Pościg ulicami miasta
Zdarzenie miało miejsce w sobotę, gdy kierowca toyoty, jadąc z nadmierną prędkością 105 km/h na ulicy Łukasiewicza, zignorował znaki policyjne i próbował uciec. Na widok mundurowych, mężczyzna gwałtownie zahamował, zaczął zawracać, a następnie podjął próbę ucieczki.
Funkcjonariusze natychmiast ruszyli za nim w pościg, który prowadził przez kilka ulic miasta. Uciekinier, próbując zgubić radiowóz, skręcił w osiedlowe uliczki. Jednak po chwili stracił kontrolę nad pojazdem, uderzył w budynek, a potem w latarnię. Policjanci zatrzymali sprawcę wypadku.

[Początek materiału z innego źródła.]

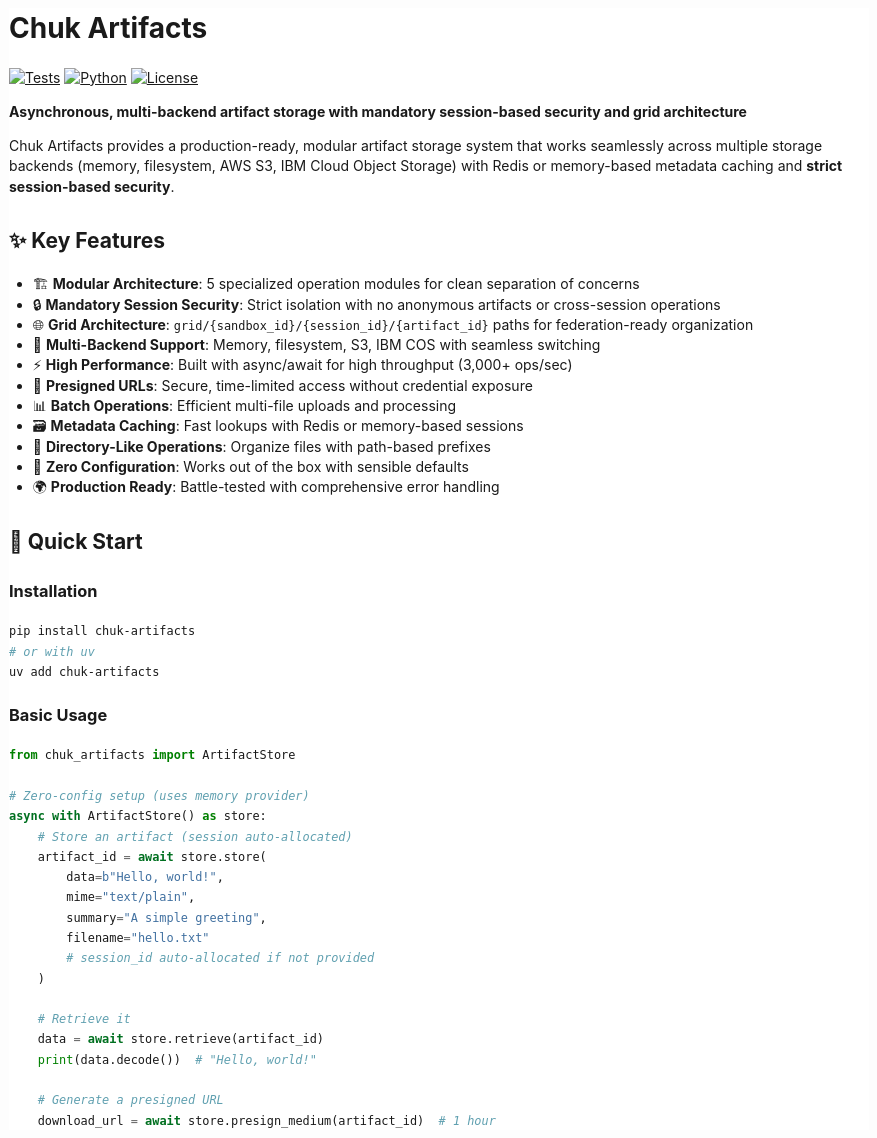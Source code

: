 # Chuk Artifacts

[![Tests](https://img.shields.io/badge/tests-passing-brightgreen)](https://github.com/your-org/chuk-artifacts)
[![Python](https://img.shields.io/badge/python-3.11%2B-blue)](https://python.org)
[![License](https://img.shields.io/badge/license-MIT-green)](LICENSE)

**Asynchronous, multi-backend artifact storage with mandatory session-based security and grid architecture**

Chuk Artifacts provides a production-ready, modular artifact storage system that works seamlessly across multiple storage backends (memory, filesystem, AWS S3, IBM Cloud Object Storage) with Redis or memory-based metadata caching and **strict session-based security**.

## ✨ Key Features

- 🏗️ **Modular Architecture**: 5 specialized operation modules for clean separation of concerns
- 🔒 **Mandatory Session Security**: Strict isolation with no anonymous artifacts or cross-session operations
- 🌐 **Grid Architecture**: `grid/{sandbox_id}/{session_id}/{artifact_id}` paths for federation-ready organization
- 🔄 **Multi-Backend Support**: Memory, filesystem, S3, IBM COS with seamless switching
- ⚡ **High Performance**: Built with async/await for high throughput (3,000+ ops/sec)
- 🔗 **Presigned URLs**: Secure, time-limited access without credential exposure
- 📊 **Batch Operations**: Efficient multi-file uploads and processing
- 🗃️ **Metadata Caching**: Fast lookups with Redis or memory-based sessions
- 📁 **Directory-Like Operations**: Organize files with path-based prefixes
- 🔧 **Zero Configuration**: Works out of the box with sensible defaults
- 🌍 **Production Ready**: Battle-tested with comprehensive error handling

## 🚀 Quick Start

### Installation

```bash
pip install chuk-artifacts
# or with uv
uv add chuk-artifacts
```

### Basic Usage

```python
from chuk_artifacts import ArtifactStore

# Zero-config setup (uses memory provider)
async with ArtifactStore() as store:
    # Store an artifact (session auto-allocated)
    artifact_id = await store.store(
        data=b"Hello, world!",
        mime="text/plain",
        summary="A simple greeting",
        filename="hello.txt"
        # session_id auto-allocated if not provided
    )
    
    # Retrieve it
    data = await store.retrieve(artifact_id)
    print(data.decode())  # "Hello, world!"
    
    # Generate a presigned URL
    download_url = await store.presign_medium(artifact_id)  # 1 hour
```
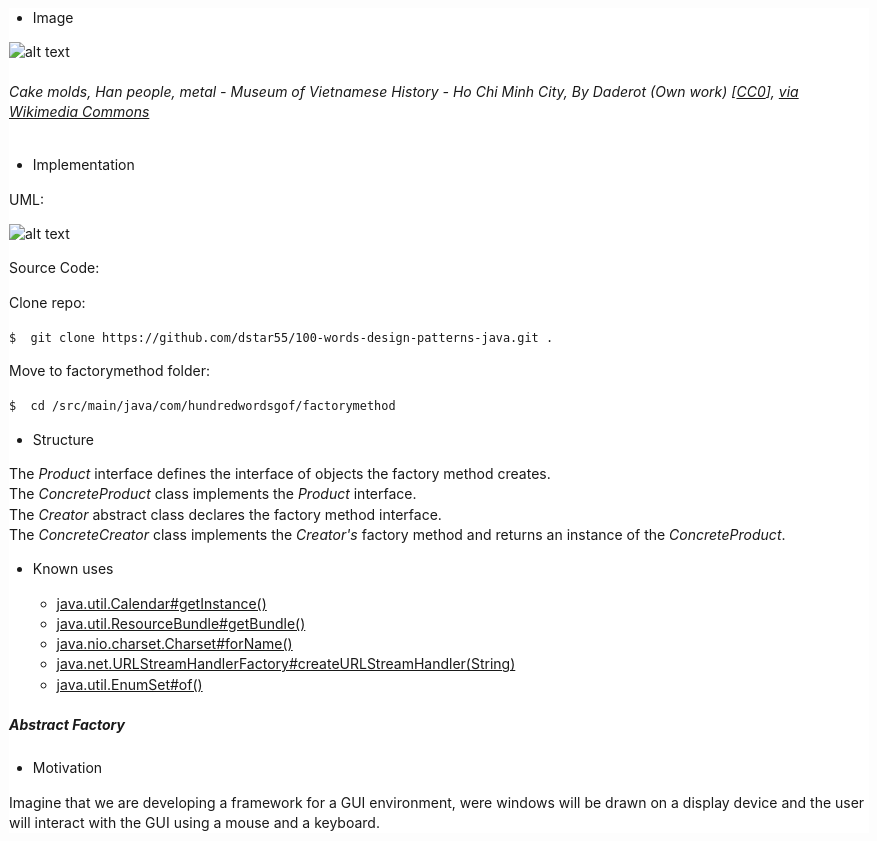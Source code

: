 
* Image

![alt text](https://github.com/dstar55/100-words-design-patterns-java/blob/gh-pages-resources/factorymethod.jpg "Cake molds, Han people, metal - Museum of Vietnamese History - Ho Chi Minh City")  
###### Cake molds, Han people, metal - Museum of Vietnamese History - Ho Chi Minh City, By Daderot (Own work) [<a href="http://creativecommons.org/publicdomain/zero/1.0/deed.en">CC0</a>], <a href="https://commons.wikimedia.org/wiki/File%3ACake_molds%2C_Han_people%2C_metal_-_Museum_of_Vietnamese_History_-_Ho_Chi_Minh_City_-_DSC05796.JPG">via Wikimedia Commons</a>

* Implementation

UML: 

![alt text](https://github.com/dstar55/100-words-design-patterns-java/blob/master/src/main/resources/factorymethod.png "UML Factory Method")

Source Code:

Clone repo:
```
$  git clone https://github.com/dstar55/100-words-design-patterns-java.git .
```

Move to factorymethod folder:

```
$  cd /src/main/java/com/hundredwordsgof/factorymethod
```

* Structure

The *Product* interface defines the interface of objects the factory method creates.    
The *ConcreteProduct* class implements the *Product* interface.   
The *Creator* abstract class declares the factory method interface.   
The *ConcreteCreator* class implements the *Creator's* factory method and returns an instance of the *ConcreteProduct*.  


* Known uses

  * [java.util.Calendar#getInstance()](https://docs.oracle.com/javase/8/docs/api/java/util/Calendar.html#getInstance--)
  * [java.util.ResourceBundle#getBundle()](https://docs.oracle.com/javase/8/docs/api/java/util/ResourceBundle.html#getBundle-java.lang.String-)
  * [java.nio.charset.Charset#forName()](https://docs.oracle.com/javase/8/docs/api/java/nio/charset/Charset.html#forName-java.lang.String-)
  * [java.net.URLStreamHandlerFactory#createURLStreamHandler(String)](https://docs.oracle.com/javase/8/docs/api/java/net/URLStreamHandlerFactory.html)
  * [java.util.EnumSet#of()](https://docs.oracle.com/javase/8/docs/api/java/util/EnumSet.html#of(E))


##### <a id="AbstractFactory"></a>Abstract Factory

* Motivation


Imagine that we are developing a framework for a GUI environment, were windows will be drawn on a display device and the user will 
interact with the GUI using a mouse and a keyboard.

Motywy i konsekwencje ucieczki
Według informacji podanej przez podkomisarz Monikę Jakubowską z Komendy Miejskiej Policji w Płocku, mężczyzna był trzeźwy. Jego ucieczka wynikała z obawy przed konsekwencjami prowadzenia pojazdu mimo sądowego zakazu. Za niezatrzymanie się do kontroli, prowadzenie pojazdu pomimo zakazu, spowodowanie zagrożenia w ruchu drogowym i przekroczenie dozwolonej prędkości, 34-letni kierowca odpowie przed sądem.
"Pomimo wydawanych znaków i sygnałów przez mundurowych, nie miał jednak zamiaru zatrzymać się do kontroli. Kilka ulic dalej uciekinier, myśląc że zgubi policyjny radiowóz, skręcił w osiedlowe uliczki. W pewnym momencie stracił panowanie nad pojazdem, uderzył w budynek a następnie w latarnię. Mundurowi nawet na chwilę nie spuścili go z oka. Mężczyzna został zatrzymany" - relacjonuje podkom. Monika Jakubowska.
Mężczyzna, za popełniony czyn stanie teraz przed sądem. Odpowie za liczne naruszenia kodeksu drogowego, a w przypadku uznania za winnego, grozi mu kara do pięciu lat pozbawienia wolności.